What does this expression mean? I know what $\nabla_X Y$ means, but I don't know what it means to put $\omega$ on its left.

It is basically the contraction of the covector $\omega$ evaluated at point P with $\nabla_X Y$ evaluated at P.

 

[PeterDonis]

It is basically the contraction of the covector $\omega$ evaluated at point P with $\nabla_X Y$ evaluated at P.

A contraction would normally be written as something like $\omega \cdot \nabla_X Y$. And such a contraction would be a scalar: $\nabla_X Y$ is a vector field (because $Y$ is a vector field and $\nabla_X$ is a scalar operator--or, if you like, you can think of it as taking $\nabla Y$, which is a (1, 1) tensor field, and contracting it with the vector field $X$ to produce a (1, 0) tensor field, i.e., a vector), and contracting a vector with a covector gives a scalar.

 

[PeterDonis]

@cianfa72 , this is an example where Wald's abstract index notation really helps. $\omega$ is a covector, so it is written $\omega_a$. $\nabla_X Y$ is written $X^b \nabla_b Y^a$, which makes it obvious that it's a vector. Then $\omega \cdot \nabla_X Y$ is written $\omega_a X^b \nabla_b Y^a$, which makes it obvious that it's a scalar (no free indexes are left).

 

[PeterDonis]

The point is that $T(\,. , \, . , \, .)$ is not $C^{\infty}$-linear in each of its three slots.

This question as you phrase it is moot because, as my previous posts have shown, you have incorrectly identified the actual tensor object that your expression constructs.
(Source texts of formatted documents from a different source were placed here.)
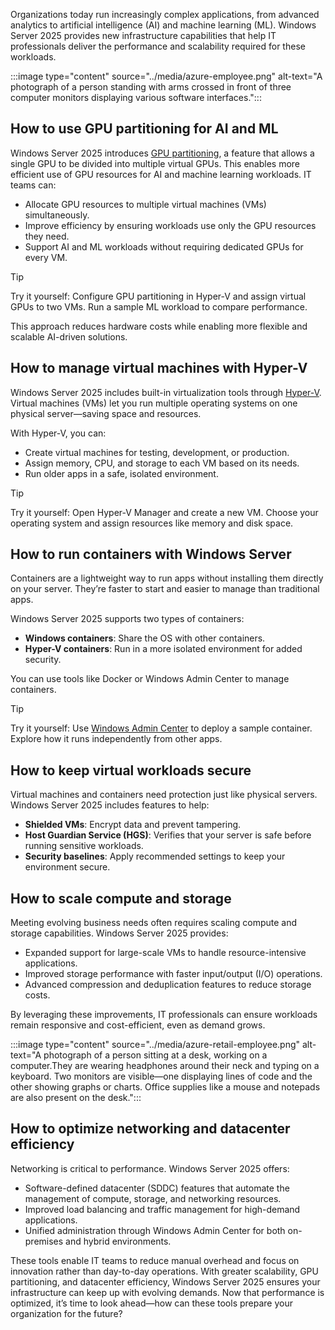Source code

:Organizations today run increasingly complex applications, from advanced analytics to artificial intelligence (AI) and machine learning (ML). Windows Server 2025 provides new infrastructure capabilities that help IT professionals deliver the performance and scalability required for these workloads.

:::image type="content" source="../media/azure-employee.png" alt-text="A photograph of a person standing with arms crossed in front of three computer monitors displaying various software interfaces.":::

## How to use GPU partitioning for AI and ML

Windows Server 2025 introduces [GPU partitioning](/windows-server/virtualization/hyper-v/plan/gpu-partitioning), a feature that allows a single GPU to be divided into multiple virtual GPUs. This enables more efficient use of GPU resources for AI and machine learning workloads. IT teams can:  

- Allocate GPU resources to multiple virtual machines (VMs) simultaneously.  
- Improve efficiency by ensuring workloads use only the GPU resources they need.  
- Support AI and ML workloads without requiring dedicated GPUs for every VM.  

> [!TIP]
> Try it yourself: Configure GPU partitioning in Hyper-V and assign virtual GPUs to two VMs. Run a sample ML workload to compare performance.

This approach reduces hardware costs while enabling more flexible and scalable AI-driven solutions.  


## How to manage virtual machines with Hyper-V

Windows Server 2025 includes built-in virtualization tools through [Hyper-V](/windows-server/virtualization/hyper-v/overview). Virtual machines (VMs) let you run multiple operating systems on one physical server—saving space and resources.

With Hyper-V, you can:
- Create virtual machines for testing, development, or production.
- Assign memory, CPU, and storage to each VM based on its needs.
- Run older apps in a safe, isolated environment.

> [!TIP]
> Try it yourself: Open Hyper-V Manager and create a new VM. Choose your operating system and assign resources like memory and disk space.

## How to run containers with Windows Server

Containers are a lightweight way to run apps without installing them directly on your server. They’re faster to start and easier to manage than traditional apps.

Windows Server 2025 supports two types of containers:
- **Windows containers**: Share the OS with other containers.
- **Hyper-V containers**: Run in a more isolated environment for added security.

You can use tools like Docker or Windows Admin Center to manage containers.

> [!TIP]
> Try it yourself: Use [Windows Admin Center](/windows-server/manage/windows-admin-center/overview) to deploy a sample container. Explore how it runs independently from other apps.

## How to keep virtual workloads secure

Virtual machines and containers need protection just like physical servers. Windows Server 2025 includes features to help:

- **Shielded VMs**: Encrypt data and prevent tampering.
- **Host Guardian Service (HGS)**: Verifies that your server is safe before running sensitive workloads.
- **Security baselines**: Apply recommended settings to keep your environment secure.

## How to scale compute and storage

Meeting evolving business needs often requires scaling compute and storage capabilities. Windows Server 2025 provides:  

- Expanded support for large-scale VMs to handle resource-intensive applications.  
- Improved storage performance with faster input/output (I/O) operations.  
- Advanced compression and deduplication features to reduce storage costs.  

By leveraging these improvements, IT professionals can ensure workloads remain responsive and cost-efficient, even as demand grows.

:::image type="content" source="../media/azure-retail-employee.png" alt-text="A photograph of a person sitting at a desk, working on a computer.They are wearing headphones around their neck and typing on a keyboard. Two monitors are visible—one displaying lines of code and the other showing graphs or charts. Office supplies like a mouse and notepads are also present on the desk.":::

## How to optimize networking and datacenter efficiency

Networking is critical to performance. Windows Server 2025 offers:  

- Software-defined datacenter (SDDC) features that automate the management of compute, storage, and networking resources.  
- Improved load balancing and traffic management for high-demand applications.  
- Unified administration through Windows Admin Center for both on-premises and hybrid environments.  

These tools enable IT teams to reduce manual overhead and focus on innovation rather than day-to-day operations. With greater scalability, GPU partitioning, and datacenter efficiency, Windows Server 2025 ensures your infrastructure can keep up with evolving demands. Now that performance is optimized, it’s time to look ahead—how can these tools prepare your organization for the future?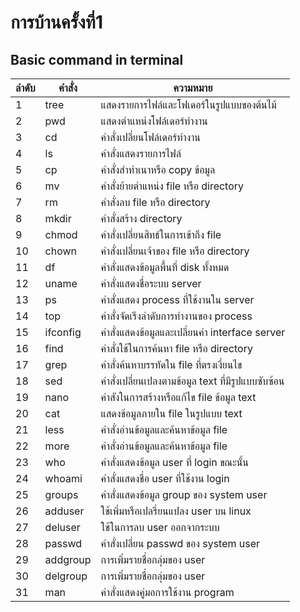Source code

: # การบ้านครั้งที่1

## Basic command in terminal

ลำดับ  |  คำสั่ง  |  ความหมาย
------| ------  |  ------
1     |  tree   |   แสดงรายการไฟล์และโฟเดอร์ในรูปแบบของต้นไม้
2     |   pwd   |   แสดงตำแหน่งโฟล์เดอร์ทำงาน     
3     |   cd   |   คำสั่งเปลี่ยนโฟล์เดอร์ทำงาน 
4     |   ls   |    คำสั่งแสดงรายการไฟล์
5     |   cp   |    คำสั่งสำทำเนาหรือ copy ข้อมูล
6     |   mv   |    คำสั่งย้ายตำแหน่ง file หรือ directory 
7     |   rm   |    คำสั่งลบ file หรือ directory
8     |   mkdir   |   คำสั่งสร้าง directory
9     |   chmod   |   คำสั่งเปลี่ยนสิทธ์ในการเข้าถึง file
10    |   chown   |   คำสั่งเปลี่ยนเจ้าของ file หรือ directory 
11    |   df   |    คำสั่งแสดงข้อมูลพื้นที่ disk ทั้งหมด
12    |  uname  |   คำสั่งแสดงชื่อระบบ server    
13    |   ps  |  คำสั่งแสดง process ที่ใช้งานใน server   
14    |   top  |  คำสั่งจัดเรีงลำดับการทำงานของ process
15    |   ifconfig   |  คำสั่งแสดงข้อมูลและเปลี่ยนค่า interface server    
16    |   find  |  คำสั่งใช้ในการค้นหา file หรือ directory    
17    |   grep  |  คำสั่งค้นหาบรรทัดใน file ที่ตรงเงี่ยนไข 
18    |   sed   |  คำสั่งเปลี่ยนเปลงตามข้อมูล text ที่มีรูปแบบซับซ้อน
19    |  nano   |  คำสังในการสร้างหรือแก้ไข file ข้อมูล text
20    |   cat   |  แสดงข้อมูลภายใน file ในรูปแบบ text 
21    |   less  |  คำสั่งอ่านข้อมูลและค้นหาข้อมูล file 
22    |   more  |  คำสั่งอ่านข้อมูลและค้นหาข้อมูล file  
23    |   who   |  คำสั่งแสดงข้อมูล user ที่ login ขณะนั้น
24    |   whoami  |  คำสั่งแสดงชื่อ user ที่ใช้งาน login   
25    |   groups  |  คำสั่งแสดงข้อมูล group ของ system user
26    |  adduser  |  ใช้เพิ่มหรือเปลรี่ยนแปลง user บน linux
27    |  deluser  |  ใช้ในการลบ user ออกจากระบบ
28    |  passwd  |  คำสั่งเปลี่ยน passwd ของ system user
29    |  addgroup  |  การเพิ่มรายชื่อกลุ่มของ user
30    |  delgroup  |  การเพิ่มรายชื่อกลุ่มของ user
31    |  man    |  คำสั่งแสดงคู่มอการใช้งาน program 

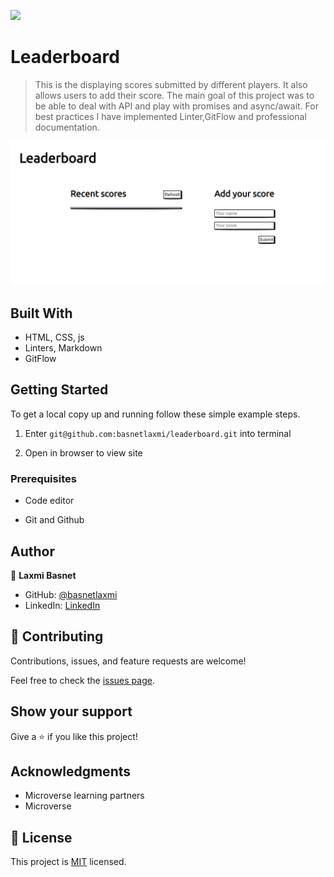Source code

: ![](https://img.shields.io/badge/Microverse-blueviolet)

# Leaderboard

> This is the displaying scores submitted by different players. It also allows users to add their score. The main goal of this project was to be able to deal with API and play with promises and async/await. For best practices I have implemented Linter,GitFlow and professional documentation. 

![screenshot](./images/Leaderboard.png)

## Built With

- HTML, CSS, js
- Linters, Markdown
- GitFlow 


## Getting Started

To get a local copy up and running follow these simple example steps.

1) Enter `git@github.com:basnetlaxmi/leaderboard.git` into terminal

2) Open in browser to view site


### Prerequisites

- Code editor

- Git and Github

## Author

👤 **Laxmi Basnet**

- GitHub: [@basnetlaxmi](https://github.com/basnetlaxmi)
- LinkedIn: [LinkedIn](https://np.linkedin.com/in/laxmi-basnet-b22403131)

## 🤝 Contributing

Contributions, issues, and feature requests are welcome!

Feel free to check the [issues page](../../issues/).

## Show your support

Give a ⭐️ if you like this project!

## Acknowledgments

- Microverse learning partners
- Microverse


## 📝 License

This project is [MIT](./MIT.md) licensed.
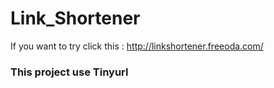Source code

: # Link_Shortener

If you want to try click this : http://linkshortener.freeoda.com/


### This project use Tinyurl
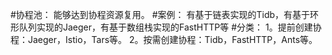 #协程池：
	能够达到协程资源复用。
#案例：
	有基于链表实现的Tidb，有基于环形队列实现的Jaeger，有基于数组栈实现的FastHTTP等
#分类：
	1。提前创建协程：Jaeger，Istio，Tars等。
	2。按需创建协程：Tidb，FastHTTP，Ants等。
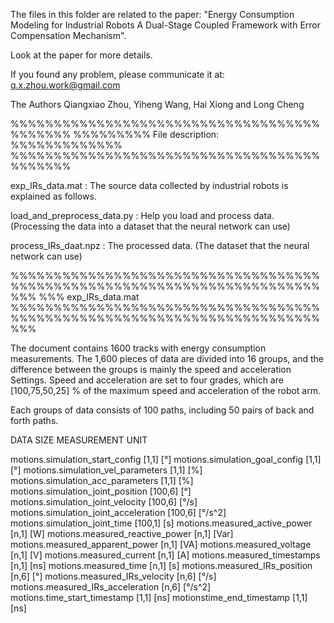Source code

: ﻿
The files in this folder are related to the paper:
"Energy Consumption Modeling for Industrial Robots A Dual-Stage Coupled Framework with Error Compensation Mechanism".

Look at the paper for more details.

If you found any problem, please communicate it at:
q.x.zhou.work@gmail.com

The Authors
Qiangxiao Zhou, Yiheng Wang, Hai Xiong and Long Cheng


%%%%%%%%%%%%%%%%%%%%%%%%%%%%%%%%%%%%%%%%%%%
%%%%%%%%%  File description:  %%%%%%%%%%%%%
%%%%%%%%%%%%%%%%%%%%%%%%%%%%%%%%%%%%%%%%%%%


exp_IRs_data.mat    : The source data collected by industrial robots is explained as follows.

load_and_preprocess_data.py     : Help you load and process data. (Processing the data into a dataset that the neural network can use)

process_IRs_daat.npz       : The processed data. (The dataset that the neural network can use)







%%%%%%%%%%%%%%%%%%%%%%%%%%%%%%%%%%%%%%%%%%%%%%%%%%%%%%%%%%%%%%%%%%%%%%%%%%%
%%% exp_IRs_data.mat
%%%%%%%%%%%%%%%%%%%%%%%%%%%%%%%%%%%%%%%%%%%%%%%%%%%%%%%%%%%%%%%%%%%%%%%%%%%

The document contains 1600 tracks with energy consumption measurements. 
The 1,600 pieces of data are divided into 16 groups, and the difference between the groups is mainly the speed and acceleration Settings.
Speed and acceleration are set to four grades, which are [100,75,50,25] % of the maximum speed and acceleration of the robot arm.

Each groups of data consists of 100 paths,  including 50 pairs of back and forth paths.



DATA                               SIZE        MEASUREMENT UNIT
                                                

motions.simulation_start_config		[1,1]   	[°] 
motions.simulation_goal_config		[1,1]   	[°] 
motions.simulation_vel_parameters		[1,1]		[%]
motions.simulation_acc_parameters	[1,1]		[%]
motions.simulation_joint_position		[100,6]	 [°]
motions.simulation_joint_velocity		[100,6]	 [°/s]
motions.simulation_joint_acceleration	[100,6]	[°/s^2]
motions.simulation_joint_time			[100,1]	[s]
motions.measured_active_power		[n,1]		[W]
motions.measured_reactive_power		[n,1]		[Var]
motions.measured_apparent_power	[n,1]		[VA]
motions.measured_voltage			[n,1]		[V]
motions.measured_current			[n,1]		[A]
motions.measured_timestamps		[n,1]		[ns]
motions.measured_time				[n,1]		[s]
motions.measured_IRs_position			[n,6]		[°]
motions.measured_IRs_velocity			[n,6]		[°/s]
motions.measured_IRs_acceleration	[n,6]		[°/s^2]
motions.time_start_timestamp			[1,1]		[ns]
motionstime_end_timestamp			[1,1]		[ns]









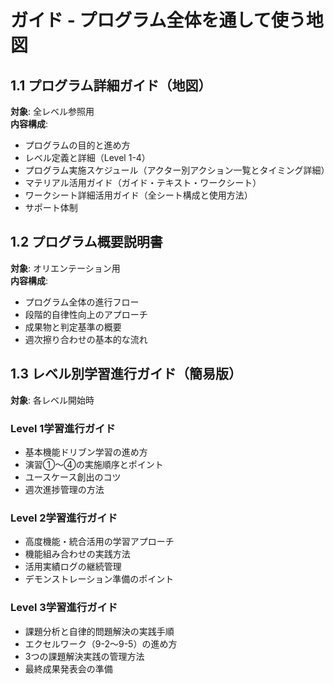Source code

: # ガイド - プログラム全体を通して使う地図

## 1.1 プログラム詳細ガイド（地図）
**対象**: 全レベル参照用  
**内容構成**:
- プログラムの目的と進め方
- レベル定義と詳細（Level 1-4）
- プログラム実施スケジュール（アクター別アクション一覧とタイミング詳細）
- マテリアル活用ガイド（ガイド・テキスト・ワークシート）
- ワークシート詳細活用ガイド（全シート構成と使用方法）
- サポート体制

## 1.2 プログラム概要説明書
**対象**: オリエンテーション用  
**内容構成**:
- プログラム全体の進行フロー
- 段階的自律性向上のアプローチ
- 成果物と判定基準の概要
- 週次擦り合わせの基本的な流れ

## 1.3 レベル別学習進行ガイド（簡易版）
**対象**: 各レベル開始時  

### Level 1学習進行ガイド
- 基本機能ドリブン学習の進め方
- 演習①〜④の実施順序とポイント
- ユースケース創出のコツ
- 週次進捗管理の方法

### Level 2学習進行ガイド
- 高度機能・統合活用の学習アプローチ
- 機能組み合わせの実践方法
- 活用実績ログの継続管理
- デモンストレーション準備のポイント

### Level 3学習進行ガイド
- 課題分析と自律的問題解決の実践手順
- エクセルワーク（9-2～9-5）の進め方
- 3つの課題解決実践の管理方法
- 最終成果発表会の準備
However, once we look at the correct object, we can see that it is, as I have said, a scalar, and the objects of which that scalar is composed by contraction are all tensors. There is nothing that isn't a tensor anywhere. So I don't know where your statement that there is something that isn't $C^\infty$ is coming from.

 

[Yuras]

you have incorrectly identified the actual tensor object that your expression constructs

I think they are operating on abstract tensors (aka multilinear maps). So $T$ is indeed a (1,2)-rank tensor since it takes a covector and two vectors and produces a number.
Though I don't understand why it won't be a tensor field as well. Probably some nuance of the rigorous definition of the tensor field.

 

[martinbn]

TL;DR Summary: How to get a tensor field from a covariant derivative operator (affine connection)

Consider the expression

$$T(\omega, X, Y) := \omega \nabla_X Y$$
where $\omega,X,Y$ are a covector field and two vector fields respectively.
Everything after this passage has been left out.